▶ Material provided
=== Begin Enclosure ===

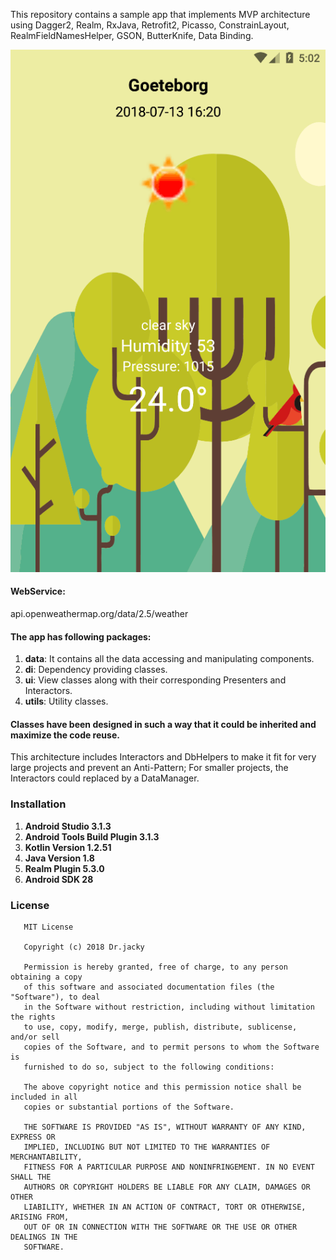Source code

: This repository contains a sample app that implements MVP architecture using Dagger2, Realm, RxJava, Retrofit2, Picasso,
ConstrainLayout, RealmFieldNamesHelper, GSON, ButterKnife, Data Binding.

![Screenshot](https://raw.githubusercontent.com/Drjacky/Cevt/master/Goeteborg.png)

#### WebService:
api.openweathermap.org/data/2.5/weather

#### The app has following packages:
1. **data**: It contains all the data accessing and manipulating components.
2. **di**: Dependency providing classes.
3. **ui**: View classes along with their corresponding Presenters and Interactors.
4. **utils**: Utility classes.

#### Classes have been designed in such a way that it could be inherited and maximize the code reuse.

This architecture includes Interactors and DbHelpers to make it fit for very large projects and prevent an Anti-Pattern;
For smaller projects, the Interactors could replaced by a DataManager.

### Installation

1. **Android Studio 3.1.3**
2. **Android Tools Build Plugin 3.1.3**
3. **Kotlin Version 1.2.51**
4. **Java Version 1.8**
5. **Realm Plugin 5.3.0**
6. **Android SDK 28**


### License
```
   MIT License
   
   Copyright (c) 2018 Dr.jacky
   
   Permission is hereby granted, free of charge, to any person obtaining a copy
   of this software and associated documentation files (the "Software"), to deal
   in the Software without restriction, including without limitation the rights
   to use, copy, modify, merge, publish, distribute, sublicense, and/or sell
   copies of the Software, and to permit persons to whom the Software is
   furnished to do so, subject to the following conditions:
   
   The above copyright notice and this permission notice shall be included in all
   copies or substantial portions of the Software.
   
   THE SOFTWARE IS PROVIDED "AS IS", WITHOUT WARRANTY OF ANY KIND, EXPRESS OR
   IMPLIED, INCLUDING BUT NOT LIMITED TO THE WARRANTIES OF MERCHANTABILITY,
   FITNESS FOR A PARTICULAR PURPOSE AND NONINFRINGEMENT. IN NO EVENT SHALL THE
   AUTHORS OR COPYRIGHT HOLDERS BE LIABLE FOR ANY CLAIM, DAMAGES OR OTHER
   LIABILITY, WHETHER IN AN ACTION OF CONTRACT, TORT OR OTHERWISE, ARISING FROM,
   OUT OF OR IN CONNECTION WITH THE SOFTWARE OR THE USE OR OTHER DEALINGS IN THE
   SOFTWARE.
```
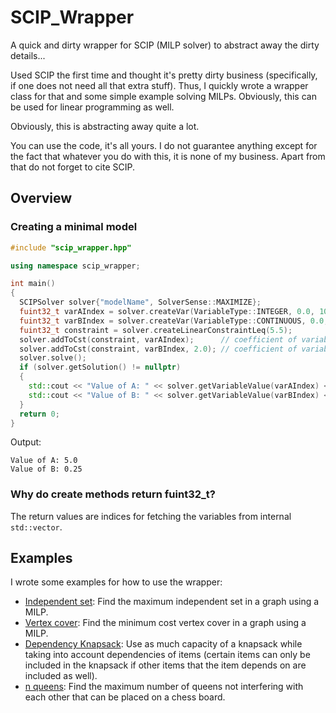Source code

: # SCIP_Wrapper
A quick and dirty wrapper for SCIP (MILP solver) to abstract away the dirty details...

Used SCIP the first time and thought it's pretty dirty business (specifically, if one does not need all that extra stuff).
Thus, I quickly wrote a wrapper class for that and some simple example solving MILPs. Obviously, this can be used for linear programming as well.

Obviously, this is abstracting away quite a lot.

You can use the code, it's all yours. I do not guarantee anything except for the fact that whatever you do with this, it is none of my business.
Apart from that do not forget to cite SCIP.

## Overview

### Creating a minimal model
```C++
#include "scip_wrapper.hpp"

using namespace scip_wrapper;

int main()
{
  SCIPSolver solver{"modelName", SolverSense::MAXIMIZE};
  fuint32_t varAIndex = solver.createVar(VariableType::INTEGER, 0.0, 10.0, 3.0); // coefficient of variable A in objective function is 3.0
  fuint32_t varBIndex = solver.createVar(VariableType::CONTINUOUS, 0.0, 5.0, 1.0);
  fuint32_t constraint = solver.createLinearConstraintLeq(5.5);
  solver.addToCst(constraint, varAIndex);      // coefficient of variable A is 1.0
  solver.addToCst(constraint, varBIndex, 2.0); // coefficient of variable B is 2.0
  solver.solve();
  if (solver.getSolution() != nullptr)
  {
    std::cout << "Value of A: " << solver.getVariableValue(varAIndex) << std::endl;
    std::cout << "Value of B: " << solver.getVariableValue(varBIndex) << std::endl;
  }
  return 0;
}
```
Output:
```
Value of A: 5.0
Value of B: 0.25
```

### Why do create methods return fuint32_t?
The return values are indices for fetching the variables from internal ```std::vector```.

## Examples
I wrote some examples for how to use the wrapper:
- [Independent set](https://github.com/keksklauer4/SCIP_Wrapper/blob/master/src/independent_set.cpp): Find the maximum independent set in a graph using a MILP.
- [Vertex cover](https://github.com/keksklauer4/SCIP_Wrapper/blob/master/src/vertex_cover.cpp): Find the minimum cost vertex cover in a graph using a MILP.
- [Dependency Knapsack](https://github.com/keksklauer4/SCIP_Wrapper/blob/master/src/dependency_knapsack.cpp): Use as much capacity of a knapsack while taking into account dependencies of items (certain items can only be included in the knapsack if other items that the item depends on are included as well). 
- [n queens](https://github.com/keksklauer4/SCIP_Wrapper/blob/master/src/n_queens.cpp): Find the maximum number of queens not interfering with each other that can be placed on a chess board.
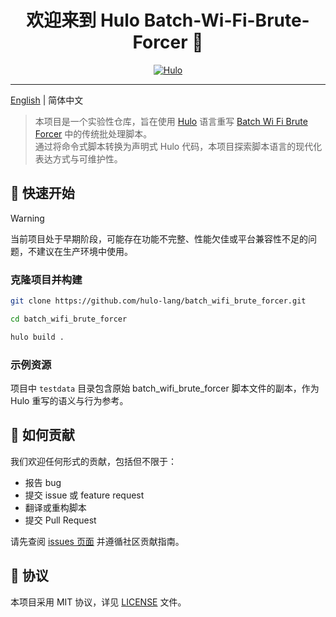 <h1 align="center">欢迎来到 Hulo Batch-Wi-Fi-Brute-Forcer 👋</h1>
<center>

[![Hulo](https://img.shields.io/badge/Hulo-%238866E9.svg?logoColor=white&style=for-the-badge)](https://github.com/hulo-lang/hulo)

</center>

---

[English](README.md) | 简体中文


> 本项目是一个实验性仓库，旨在使用 [Hulo](https://github.com/hulo-lang) 语言重写 [Batch Wi Fi Brute Forcer](https://github.com/TechnicalUserX/batch_wifi_brute_forcer) 中的传统批处理脚本。  
> 通过将命令式脚本转换为声明式 Hulo 代码，本项目探索脚本语言的现代化表达方式与可维护性。


## 🚀 快速开始

> [!WARNING]
> 当前项目处于早期阶段，可能存在功能不完整、性能欠佳或平台兼容性不足的问题，不建议在生产环境中使用。

### 克隆项目并构建

```sh
git clone https://github.com/hulo-lang/batch_wifi_brute_forcer.git

cd batch_wifi_brute_forcer

hulo build .
```

### 示例资源

项目中 `testdata` 目录包含原始 batch_wifi_brute_forcer 脚本文件的副本，作为 Hulo 重写的语义与行为参考。

## 🤝 如何贡献

我们欢迎任何形式的贡献，包括但不限于：

* 报告 bug
* 提交 issue 或 feature request
* 翻译或重构脚本
* 提交 Pull Request

请先查阅 [issues 页面](https://github.com/hulo-lang/batch_wifi_brute_forcer/issues) 并遵循社区贡献指南。

## 📝 协议

本项目采用 MIT 协议，详见 [LICENSE](LICENSE) 文件。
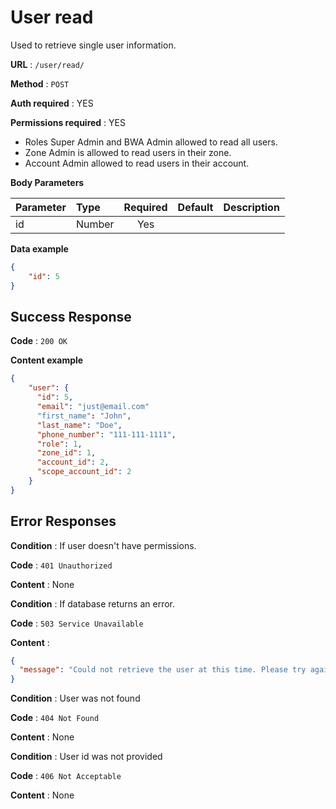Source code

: # User read

Used to retrieve single user information.

**URL** : `/user/read/`

**Method** : `POST`

**Auth required** : YES

**Permissions required** : YES

* Roles Super Admin and BWA Admin allowed to read all users.
* Zone Admin is allowed to read users in their zone.
* Account Admin allowed to read users in their account.

**Body Parameters**

|Parameter|Type|Required|Default|Description|
|:---------|:---|:------:|:-------:|:-----------|
|id|Number|Yes|||

**Data example**

```json
{
    "id": 5
}
```

## Success Response

**Code** : `200 OK`

**Content example**

```json
{
    "user": {
      "id": 5,
      "email": "just@email.com"
      "first_name": "John",
      "last_name": "Doe",
      "phone_number": "111-111-1111",
      "role": 1,
      "zone_id": 1,
      "account_id": 2,
      "scope_account_id": 2
    }
}
```

## Error Responses

**Condition** : If user doesn't have permissions.

**Code** : `401 Unauthorized`

**Content** : None

**Condition** : If database returns an error.

**Code** : `503 Service Unavailable`

**Content** : 

```json
{
  "message": "Could not retrieve the user at this time. Please try again later."
}
```

**Condition** : User was not found

**Code** : `404 Not Found`

**Content** : None

**Condition** : User id was not provided

**Code** : `406 Not Acceptable`

**Content** : None
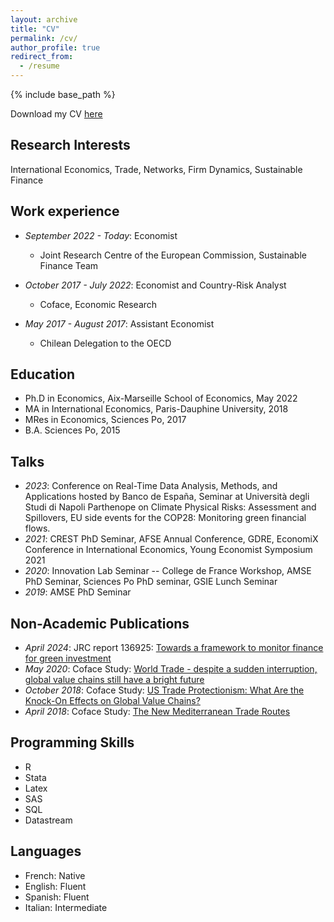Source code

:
 ```yaml
---
layout: archive
title: "CV"
permalink: /cv/
author_profile: true
redirect_from:
  - /resume
---
```


{% include base_path %}

Download my CV [here](https://melinalondon.github.io/files/CV_research_EN_JRC.pdf)

## Research Interests ##

International Economics, Trade, Networks, Firm Dynamics, Sustainable Finance

## Work experience ##

* *September 2022 - Today*: Economist 
  * Joint Research Centre of the European Commission, Sustainable Finance Team
 
* *October 2017 - July 2022*: Economist and Country-Risk Analyst
  * Coface, Economic Research

* *May 2017 - August 2017*: Assistant Economist
  * Chilean Delegation to the OECD
  
## Education ##

* Ph.D in Economics, Aix-Marseille School of Economics, May 2022
* MA in International Economics, Paris-Dauphine University, 2018
* MRes in Economics, Sciences Po, 2017
* B.A. Sciences Po, 2015

## Talks ##

* *2023*: Conference on Real-Time Data Analysis, Methods, and Applications hosted by Banco de España, Seminar at Università degli Studi di Napoli Parthenope on Climate Physical Risks: Assessment and Spillovers, EU side events for the COP28: Monitoring green financial flows.
* *2021*: CREST PhD Seminar, AFSE Annual Conference, GDRE, EconomiX Conference in International Economics, Young Economist Symposium 2021
* *2020*: Innovation Lab Seminar -- College de France Workshop, AMSE PhD Seminar, Sciences Po PhD seminar, GSIE Lunch Seminar
* *2019*: AMSE PhD Seminar
  
## Non-Academic Publications ##

* *April 2024*: JRC report 136925: [Towards a framework to monitor finance for green investment](https://publications.jrc.ec.europa.eu/repository/handle/JRC136925)
* *May 2020*: Coface Study: [World Trade - despite a sudden interruption, global value chains still have a bright future](https://www.coface.com/News-Publications/Publications/Focus-World-Trade-despite-a-sudden-interruption-global-value-chains-still-have-a-bright-future)
* *October 2018*: Coface Study: [US Trade Protectionism: What Are the Knock-On Effects on Global Value Chains?](https://www.coface.com/News-Publications/Publications/US-Trade-Protectionism-what-are-the-knock-on-effects-on-global-value-chains)
* *April 2018*: Coface Study: [The New Mediterranean Trade Routes](https://www.coface.com/News-Publications/Publications/The-new-Mediterranean-trade-routes)


## Programming Skills ##

* R
* Stata
* Latex
* SAS
* SQL
* Datastream


## Languages ##

* French: Native
* English: Fluent
* Spanish: Fluent
* Italian: Intermediate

=== End Enclosure ===

▶ About this exercise
Output only the number of lines above holding "maximum".

▶ Exercise response
2